1. Xu, L., & Veeramachaneni, K. (2018). *Synthesizing Tabular Data using Generative Adversarial Networks*. arXiv:1811.11264.
2. Jolicoeur-Martineau, A., Fatras, K., & Kachman, T. (2023). *Generating and Imputing Tabular Data via Diffusion and Flow-based Gradient-Boosted Trees*. SamsungSAILMontreal/ForestDiffusion.
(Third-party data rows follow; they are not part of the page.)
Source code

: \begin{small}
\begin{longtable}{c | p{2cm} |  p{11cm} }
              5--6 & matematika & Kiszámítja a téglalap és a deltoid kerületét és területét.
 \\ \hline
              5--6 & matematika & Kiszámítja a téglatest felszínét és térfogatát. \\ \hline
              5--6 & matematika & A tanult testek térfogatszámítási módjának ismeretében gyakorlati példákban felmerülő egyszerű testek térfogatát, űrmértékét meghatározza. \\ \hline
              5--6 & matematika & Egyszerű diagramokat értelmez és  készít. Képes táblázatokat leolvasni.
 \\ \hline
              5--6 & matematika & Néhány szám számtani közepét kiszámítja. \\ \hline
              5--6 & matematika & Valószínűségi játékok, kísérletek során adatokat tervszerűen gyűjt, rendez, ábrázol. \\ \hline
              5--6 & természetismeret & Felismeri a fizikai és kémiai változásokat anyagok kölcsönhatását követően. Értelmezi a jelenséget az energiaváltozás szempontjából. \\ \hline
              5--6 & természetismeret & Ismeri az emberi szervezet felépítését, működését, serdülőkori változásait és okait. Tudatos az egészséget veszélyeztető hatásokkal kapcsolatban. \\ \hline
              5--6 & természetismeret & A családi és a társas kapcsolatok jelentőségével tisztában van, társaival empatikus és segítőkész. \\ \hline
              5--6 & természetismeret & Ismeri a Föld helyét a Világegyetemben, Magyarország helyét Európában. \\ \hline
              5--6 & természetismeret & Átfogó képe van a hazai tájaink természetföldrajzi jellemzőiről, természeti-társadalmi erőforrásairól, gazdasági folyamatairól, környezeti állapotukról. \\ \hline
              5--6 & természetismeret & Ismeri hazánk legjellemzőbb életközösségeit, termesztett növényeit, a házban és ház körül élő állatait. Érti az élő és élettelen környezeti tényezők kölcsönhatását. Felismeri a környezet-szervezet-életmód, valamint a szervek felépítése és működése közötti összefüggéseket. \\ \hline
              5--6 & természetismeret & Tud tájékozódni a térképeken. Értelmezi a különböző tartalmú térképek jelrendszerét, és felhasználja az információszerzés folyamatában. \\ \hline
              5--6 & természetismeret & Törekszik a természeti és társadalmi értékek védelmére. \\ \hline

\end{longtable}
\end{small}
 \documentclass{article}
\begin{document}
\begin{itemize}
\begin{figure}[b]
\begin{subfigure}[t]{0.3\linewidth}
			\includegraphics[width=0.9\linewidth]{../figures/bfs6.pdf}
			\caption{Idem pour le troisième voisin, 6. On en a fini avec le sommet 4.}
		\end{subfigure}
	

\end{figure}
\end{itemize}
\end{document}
3. Xu, L., Skoularidou, M., Cuesta-Infante, A., & Veeramachaneni, K. (2019). *Modeling Tabular data using Conditional GAN*. NeurIPS.
4. Borisov, V., Sessler, K., Leemann, T., Pawelczyk, M., & Kasneci, G. (2023). *Language Models are Realistic Tabular Data Generators*. ICLR.

## License

Apache License 2.0 — see [LICENSE](LICENSE) for details.